Física sem raiva, com game
Quando o personagem do jogo Angry Birds se lança do estilingue e voa, o professor Otni Rodrigues, da Escola Cidadã Integral Técnica João da Matta Cavalcanti de Albuquerque, em Mamanguape, dá uma pausa. É hora de calcular a aceleração de “Red”, o líder dos pássaros.
O professor Otni Rodrigues se formou em Licenciatura da Ciência da Computação e agora ensina Física através dos games. “Falou em jogo digital, a motivação sobe muito; parece que a cabeça se abre pra aprender”, certifica Otni.
Outro egresso de LCC na ECIT em Mamanguape é Rivanildo Santos que, de espectador passou a ser protagonista na educação. “Na ECIT a gente acolhe esse ser, que é o estudante, e tem um projeto de vida e o apoia”, diz Rivanildo, sabendo exatamente como o estudante se sente. “Eu pude aprender na universidade e agora passo para os estudantes toda a minha experiência”.
Hoje ele é preceptor dos estagiários da Licenciatura na ECIT: “Os estudantes universitários podem atuar dentro das minhas aulas aqui na escola; eles fazem cursos, palestras, formação de outros professores da escola… É um espaço para desenvolverem as competências do curso.”
Em busca do equilíbrio das forças
O curso de Licenciatura em Ciência da Computação tem a frequência de cerca de 300 estudantes. Mas a participação das mulheres não soma 40 meninas. A média segue uma tendência nacional em cursos de Ciências Exatas. Tanara Lauschner, membro da diretoria do programa Meninas Digitais, da Sociedade Brasileira de Computação (SBC), aponta dados da Pesquisa Nacional por Amostra de Domicílios (PNAD): “O percentual de mulheres ingressantes em cursos da área de tecnologia, em 2016, foi em torno de 10 a 12% e a maior parte delas abandonam o curso no meio”.
O desequilíbrio afeta o desempenho das meninas na universidade, que se intimidam diante da maioria masculina. Por isso, no final de 2015, as meninas da LCC organizaram um encontro, porque se viram em pouco número e dispersas no curso. Chamaram as professoras; entre elas, a professora Vanessa Dantas, que apoiou o projeto “IT Girls, o qual começou, oficialmente, em 2016.
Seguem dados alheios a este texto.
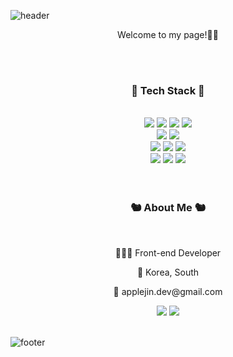 ![header](https://capsule-render.vercel.app/api?type=wave&color=gradient&height=200&section=header&text=Hyejin%20Kwon&fontSize=70&fontColor=333333&animation=fadeIn)

<p align="center">Welcome to my page!👋🏼</p>
<br />
<br />
<h3 align="center">📓 Tech Stack 📓</h3>
<br />
<div align="center">
  <img src="https://img.shields.io/badge/Next.js-000?logo=nextdotjs&logoColor=fff&style=flat"/>
  <img src="https://img.shields.io/badge/-React-222222?style=flat&logo=react"/>
  <img src="https://img.shields.io/badge/Vue.js-35495E?style=flat&logo=vue.js&logoColor=4FC08D"/>
  <img src="https://img.shields.io/badge/Angular-DD0031?style=flat&logo=angular&logoColor=white"/>  
  <br />
  <img src="https://img.shields.io/badge/-TypeScript-007ACC?style=flat&logo=typescript&logoColor=white"/>
  <img src="https://img.shields.io/badge/-JavaScript-%23F7DF1C?style=flat&logo=javascript&logoColor=000000&labelColor=%23F7DF1C&color=%23FFCE5A"/>
  <br />
  <img src="https://img.shields.io/badge/Tailwind_CSS-38B2AC?style=flat&logo=tailwind-css&logoColor=white"/>
  <img src="https://img.shields.io/badge/-HTML5-E34F26?style=flat&logo=html5&logoColor=ffffff"/>
  <img src="https://img.shields.io/badge/-CSS3-007ACC?style=flat-&logo=css3"/>
  <br />
  <img src="https://img.shields.io/badge/docker-%230db7ed.svg?style=flat&logo=docker&logoColor=white"/>
  <img src="https://img.shields.io/badge/-Git-F05032?style=flat&logo=git&logoColor=ffffff"/>
  <img src="https://img.shields.io/badge/Jira-0052CC?style=flat&logo=Jira&logoColor=white"/>
  <br />
  
</div>
<br />
<br />
<div align="center">
  <h3>🐿 About Me 🐿</h3>
  <br />
<!--   <p>🎂 1996.05.07</p> -->
<!--   <p>🎓 Dankook University | Business Administration (bachelor)</p> -->
  <p>👩🏻‍💻 Front-end Developer</p>
  <p>📍 Korea, South</p>
  <p>💌 applejin.dev@gmail.com</p>
  <a href="https://applejin-dev.notion.site/Hyejin-s-Resume-b1f80e106db349a4aa027f03e42a1633?pvs=4"><img src="https://img.shields.io/badge/-Notion-000000?style=flat&logo=notion"/></a>
  <a href="https://www.instagram.com/apple__jin/"><img src="https://img.shields.io/badge/-Instagram-E4405F?style=flat&logo=instagram&logoColor=ffffff"/></a>
</div>
<br />

![footer](https://capsule-render.vercel.app/api?type=wave&color=gradient&height=200&section=footer)
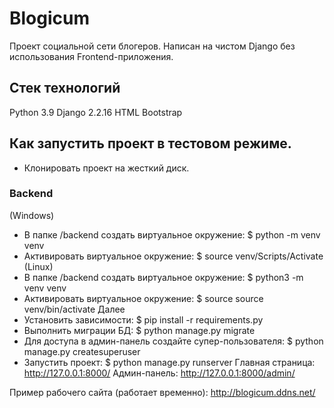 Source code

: # Blogicum
Проект социальной сети блогеров.
Написан на чистом Django без использования Frontend-приложения.

## Стек технологий
Python 3.9
Django 2.2.16
HTML
Bootstrap

## Как запустить проект в тестовом режиме.
- Клонировать проект на жесткий диск.
### Backend
(Windows)
- В папке /backend создать виртуальное окружение: $ python -m venv venv
- Активировать виртуальное окружение: $ source venv/Scripts/Activate
(Linux)
- В папке /backend создать виртуальное окружение: $ python3 -m venv venv
- Активировать виртуальное окружение: $ source source venv/bin/activate
Далее
- Установить зависимости: $ pip install -r requirements.py
- Выполнить миграции БД: $ python manage.py migrate
- Для доступа в админ-панель создайте супер-пользователя: $ python manage.py createsuperuser
- Запустить проект: $ python manage.py runserver
  Главная страница: http://127.0.0.1:8000/
  Админ-панель: http://127.0.0.1:8000/admin/

Пример рабочего сайта (работает временно):
http://blogicum.ddns.net/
“O bom é que aqui, temos o corpo docente bem equilibrado, com mulheres em disciplinas chaves da computação. Mas no campus, víamos que as meninas sofriam assédio, intimidações. Inclusive, quando conseguimos a primeira bolsa para o projeto, destinada só para meninas, os meninos questionaram muito. A resistência foi muito grande. Agora vemos o quanto isso mudou: temos meninos participando do projeto”, explica a professora Vanessa.